The origin of Indian music is as ancient as India’s civilization and culture. Sam Veda, one of the 4 Vedas, India’s ancient text, is dedicated towards music. Is it not fascinating to realize that some of the Raagas performed today date back thousands of years? As the sun-scorched India waits for Monsoon, Raga Malhar comes to mind. Even if you are not a Hindustani classical music connoisseur you have definitely heard the melodious notes of Malhar in one way or the other. Why is Malhar the Raga of the Indian Monsoon? Rains and Malhar have become synonymous to the Indian music lover and over years, innumerable compositions have been based on this beloved raga.

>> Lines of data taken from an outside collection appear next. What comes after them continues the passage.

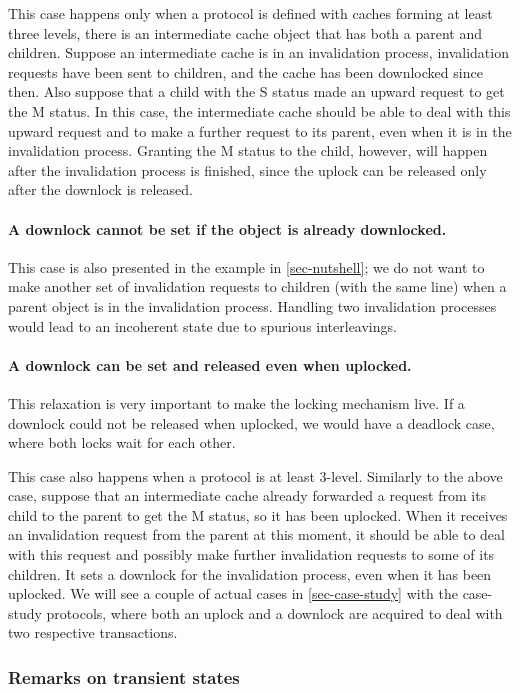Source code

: This case happens only when a protocol is defined with caches forming at least three levels, \ie{} there is an intermediate cache object that has both a parent and children.
Suppose an intermediate cache is in an invalidation process, \ie{} invalidation requests have been sent to children, and the cache has been downlocked since then.
Also suppose that a child with the S status made an upward request to get the M status.
In this case, the intermediate cache should be able to deal with this upward request and to make a further request to its parent, even when it is in the invalidation process.
Granting the M status to the child, however, will happen after the invalidation process is finished, since the uplock can be released only after the downlock is released.

\paragraph{A downlock cannot be set if the object is already downlocked.}
This case is also presented in the example in \autoref{sec-nutshell}; we do not want to make another set of invalidation requests to children (with the same line) when a parent object is in the invalidation process.
Handling two invalidation processes would lead to an incoherent state due to spurious interleavings.

\paragraph{A downlock can be set and released even when uplocked.}
This relaxation is very important to make the locking mechanism live.
If a downlock could not be released when uplocked, we would have a deadlock case, where both locks wait for each other.

This case also happens when a protocol is at least 3-level.
Similarly to the above case, suppose that an intermediate cache already forwarded a request from its child to the parent to get the M status, so it has been uplocked.
When it receives an invalidation request from the parent at this moment, it should be able to deal with this request and possibly make further invalidation requests to some of its children.
It sets a downlock for the invalidation process, even when it has been uplocked.
We will see a couple of actual cases in \autoref{sec-case-study} with the case-study protocols, where both an uplock and a downlock are acquired to deal with two respective transactions.

\subsubsection{Remarks on transient states}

बरसन लागी लागी बदरियाँ सावन की
अति कारी अति भारी डर पावन लागी मा
चमक चमक िबजुरियाँ चमके
सियरा पवन बहे
अब तो प्यारी चौंक पडी गरजन लागी
In the month of Sawan, the black clouds are pouring down with great intensity. The lightning strikes recurrently, accompanied by the gushing winds. Such atmosphere is indeed frightening for a beautiful damsel.
Raga Malhar has evolved into a family of ragas. Till date over 30 variations of Raga Malhar has been invented which includes the most popular, Miyan ki Malhar, Surdasi Malhar, and Megh Malhar.
But when did Malhar first become associated with the monsoon
Although the exact time period is unknown, in general, Indian music is heavily influenced by nature and the spiritual calling. Most Indian classical ragas are associated with a time of the day (Prahars). Some special ragas also denote the season when it should be performed. For example, Raga Basant is a spring raga, with sweeter undertones, and joyful vibrancy. Raga Deepak is sung in summer with bold notes. Similarly, Raga Malhar is the raga of monsoon. Mythologically, we ideate monsoon and the cloud covered skies with Lord Krishna. So Malhar over time has become the Raga of Indian Monsoon, with beautiful compositions depicting, love, longingness, and diving calling for the rains.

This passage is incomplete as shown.